#### What you will do
All entries are to be copied verbatim, while the pictures stay out.

Pictures paired with source code:
# # # # # # #

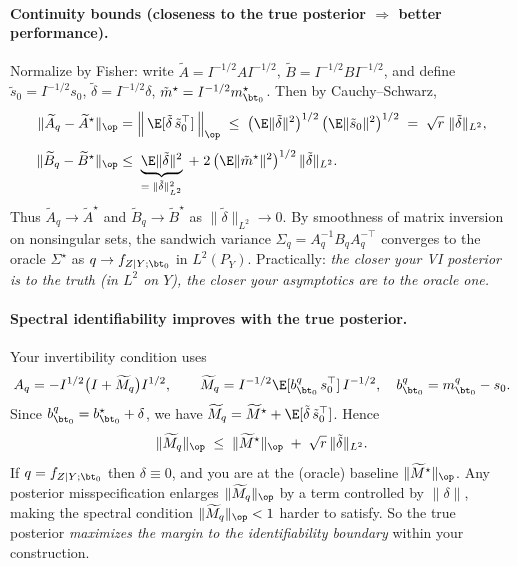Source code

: \paragraph{Continuity bounds (closeness to the true posterior $\Rightarrow$ better performance).}
Normalize by Fisher: write $\widetilde A=I^{-1/2}AI^{-1/2}$, $\widetilde B=I^{-1/2}BI^{-1/2}$, and define $\tilde s_0=I^{-1/2}s_0$, $\tilde\delta=I^{-1/2}\delta$, $\tilde m^\star=I^{-1/2}m^\star_{\bt_0}$.
Then by Cauchy–Schwarz,
\begin{align*}
\|\widetilde A_q-\widetilde A^\star\|_{\op}
&=\Big\|\,\E[\tilde\delta\,\tilde s_0^\top]\,\Big\|_{\op}
\;\le\;\big(\E\|\tilde\delta\|^2\big)^{1/2}\,\big(\E\|\tilde s_0\|^2\big)^{1/2}
\;=\;\sqrt{r}\;\|\tilde\delta\|_{L^2},\\[3pt]
\|\widetilde B_q-\widetilde B^\star\|_{\op}
&\le\;\underbrace{\E\|\tilde\delta\|^2}_{=\;\|\tilde\delta\|_{L^2}^2}
\;+\;2\,\big(\E\|\tilde m^\star\|^2\big)^{1/2}\,\|\tilde\delta\|_{L^2}.
\end{align*}
Thus \(\widetilde A_q\to\widetilde A^\star\) and \(\widetilde B_q\to\widetilde B^\star\) as $\|\tilde\delta\|_{L^2}\to0$.
By smoothness of matrix inversion on nonsingular sets, the sandwich variance
\(\Sigma_q=A_q^{-1}B_qA_q^{-\top}\) converges to the oracle \(\Sigma^\star\) as $q\to f_{Z\mid Y;\bt_0}$ in $L^2(P_Y)$.
Practically: \emph{the closer your VI posterior is to the truth (in $L^2$ on $Y$), the closer your asymptotics are to the oracle one.}

\paragraph{Spectral identifiability improves with the true posterior.}
Your invertibility condition uses
\[
A_q=-I^{1/2}\big(I+\widetilde M_q\big)I^{1/2},\qquad
\widetilde M_q=I^{-1/2}\E[b^q_{\bt_0}\,s_0^\top]\,I^{-1/2},\quad b^q_{\bt_0}=m^q_{\bt_0}-s_0.
\]
Since \(b^q_{\bt_0}=b^\star_{\bt_0}+\delta\), we have
\(\widetilde M_q=\widetilde M^\star+\E[\tilde\delta\,\tilde s_0^\top]\).
Hence
\[
\|\widetilde M_q\|_{\op}
\;\le\;\|\widetilde M^\star\|_{\op}\;+\;\sqrt{r}\,\|\tilde\delta\|_{L^2}.
\]
If \(q=f_{Z\mid Y;\bt_0}\) then $\delta\equiv0$, and you are at the (oracle) baseline
\(\|\widetilde M^\star\|_{\op}\). Any posterior misspecification enlarges $\|\widetilde M_q\|_{\op}$ by a term controlled by $\|\delta\|$, making the spectral condition $\|\widetilde M_q\|_{\op}<1$ harder to satisfy. So the true posterior \emph{maximizes the margin to the identifiability boundary} within your construction.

# # # # # # #

#### Worked solution
Source code

: \paragraph{Continuity bounds (closeness to the true posterior $\Rightarrow$ better performance).}
Normalize by Fisher: write $\widetilde A=I^{-1/2}AI^{-1/2}$, $\widetilde B=I^{-1/2}BI^{-1/2}$, and define $\tilde s_0=I^{-1/2}s_0$, $\tilde\delta=I^{-1/2}\delta$, $\tilde m^\star=I^{-1/2}m^\star_{\bt_0}$.
Then by Cauchy–Schwarz,
\begin{align*}
\|\widetilde A_q-\widetilde A^\star\|_{\op}
&=\Big\|\,\E[\tilde\delta\,\tilde s_0^\top]\,\Big\|_{\op}
\;\le\;\big(\E\|\tilde\delta\|^2\big)^{1/2}\,\big(\E\|\tilde s_0\|^2\big)^{1/2}
\;=\;\sqrt{r}\;\|\tilde\delta\|_{L^2},\\[3pt]
\|\widetilde B_q-\widetilde B^\star\|_{\op}
&\le\;\underbrace{\E\|\tilde\delta\|^2}_{=\;\|\tilde\delta\|_{L^2}^2}
\;+\;2\,\big(\E\|\tilde m^\star\|^2\big)^{1/2}\,\|\tilde\delta\|_{L^2}.
\end{align*}
Thus \(\widetilde A_q\to\widetilde A^\star\) and \(\widetilde B_q\to\widetilde B^\star\) as $\|\tilde\delta\|_{L^2}\to0$.
By smoothness of matrix inversion on nonsingular sets, the sandwich variance
\(\Sigma_q=A_q^{-1}B_qA_q^{-\top}\) converges to the oracle \(\Sigma^\star\) as $q\to f_{Z\mid Y;\bt_0}$ in $L^2(P_Y)$.
Practically: \emph{the closer your VI posterior is to the truth (in $L^2$ on $Y$), the closer your asymptotics are to the oracle one.}

\paragraph{Spectral identifiability improves with the true posterior.}
Your invertibility condition uses
\[
A_q=-I^{1/2}\big(I+\widetilde M_q\big)I^{1/2},\qquad
\widetilde M_q=I^{-1/2}\E[b^q_{\bt_0}\,s_0^\top]\,I^{-1/2},\quad b^q_{\bt_0}=m^q_{\bt_0}-s_0.
\]
Since \(b^q_{\bt_0}=b^\star_{\bt_0}+\delta\), we have
\(\widetilde M_q=\widetilde M^\star+\E[\tilde\delta\,\tilde s_0^\top]\).
Hence
\[
\|\widetilde M_q\|_{\op}
\;\le\;\|\widetilde M^\star\|_{\op}\;+\;\sqrt{r}\,\|\tilde\delta\|_{L^2}.
\]
If \(q=f_{Z\mid Y;\bt_0}\) then $\delta\equiv0$, and you are at the (oracle) baseline
\(\|\widetilde M^\star\|_{\op}\). Any posterior misspecification enlarges $\|\widetilde M_q\|_{\op}$ by a term controlled by $\|\delta\|$, making the spectral condition $\|\widetilde M_q\|_{\op}<1$ harder to satisfy. So the true posterior \emph{maximizes the margin to the identifiability boundary} within your construction.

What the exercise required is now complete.